Lab #1: Compiling, Linking, Libraries, and Runtime

Introduction

This lab is split into three parts. The first part concentrates on getting familiarized with the whole processing of producing executables from C programs: preprocessing, compiling, and linking. The second part examines a minimal C library. Finally, the third part delves into a minimal C runtime.

1. Preprocessing, Compiling, & Linking

In this problem, you'll only need to read some code we offered, and familiarize yourself with the complete process of preprocessing, compiling, linking and running a program. No hacking is required, just read code and answer some questions.

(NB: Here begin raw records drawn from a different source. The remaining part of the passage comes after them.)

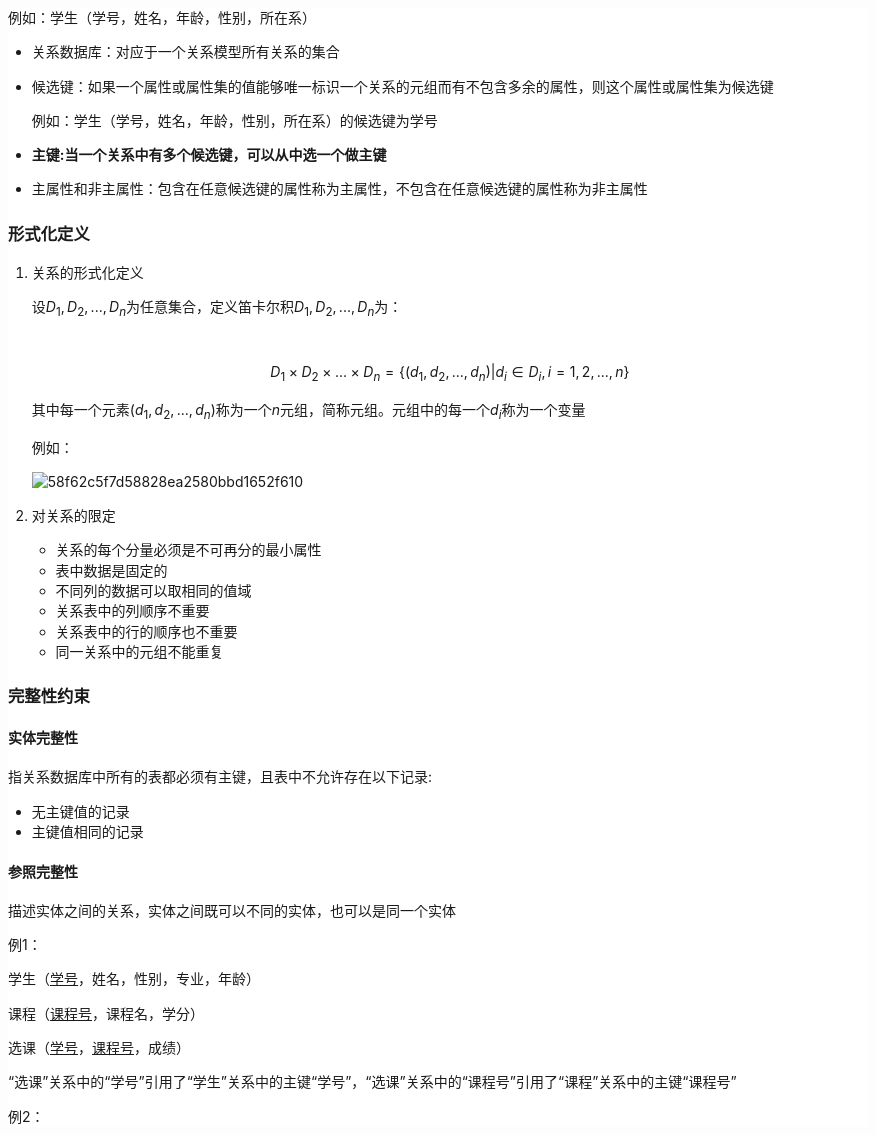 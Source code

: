   例如：学生（学号，姓名，年龄，性别，所在系）

- 关系数据库：对应于一个关系模型所有关系的集合

- 候选键：如果一个属性或属性集的值能够唯一标识一个关系的元组而有不包含多余的属性，则这个属性或属性集为候选键

  例如：学生（学号，姓名，年龄，性别，所在系）的候选键为学号

- **主键:当一个关系中有多个候选键，可以从中选一个做主键**

- 主属性和非主属性：包含在任意候选键的属性称为主属性，不包含在任意候选键的属性称为非主属性

### 形式化定义

1. 关系的形式化定义

   设$D_1,D_2,...,D_n$为任意集合，定义笛卡尔积$D_1,D_2,...,D_n$为：

   ​	$${D_1\times D_2\times ...\times D_n=\{(d_1,d_2,...,d_n)|d_i\in D_i,i=1,2,...,n\}}$$

   其中每一个元素$(d_1,d_2,...,d_n)$称为一个$n$元组，简称元组。元组中的每一个$d_i$称为一个变量

   例如：

   ![58f62c5f7d58828ea2580bbd1652f610](D:\gitpackages\DST\1.jpg)

2. 对关系的限定

   - 关系的每个分量必须是不可再分的最小属性
   - 表中数据是固定的
   - 不同列的数据可以取相同的值域
   - 关系表中的列顺序不重要
   - 关系表中的行的顺序也不重要
   - 同一关系中的元组不能重复

### 完整性约束

#### 实体完整性

指关系数据库中所有的表都必须有主键，且表中不允许存在以下记录:

- 无主键值的记录
- 主键值相同的记录

#### 参照完整性

描述实体之间的关系，实体之间既可以不同的实体，也可以是同一个实体

例1：

学生（<u>学号</u>，姓名，性别，专业，年龄）

课程（<u>课程号</u>，课程名，学分）

选课（<u>学号</u>，<u>课程号</u>，成绩）

“选课”关系中的“学号”引用了“学生”关系中的主键“学号”，“选课”关系中的“课程号”引用了“课程”关系中的主键“课程号”

例2：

First download this package of code, and uncompress it in any directory you like. Brows the code, which consist of 4 files: 

area.h
area.c
main.c
Makefile
Please open the former 3 files with some text editor and read the code carefully, make sure you understand what the code is doing. For now, ignore the file "Makefile".

Now, open the command line prompt, and go into the directory your code resides. Type this command in the prompt: 

cl /P area.c
what new file is generated by this command? Open that new file and read it.
Question #1: Be able to answer these questions:
  • What does the "#line ..." mean?
  • What's the differece between file "area.c" and "area.i"?
  • Where has the file "area.h" gone to, and why?
And now type this command in prompt: 
cl /P main.c
again, what new file is generated? Open that file and read the code in it.
Question #2: Be able to answer these questions:
  • In what directory, the file "stdio.h" resides?
  • Then find the file "stdio.h" according to the directory, open it and skim the code. (You don't need to understand the stuffs in it. Just get a feel of what's there.)
This completes the preprocessing part of this problem, and next comes the compiling part.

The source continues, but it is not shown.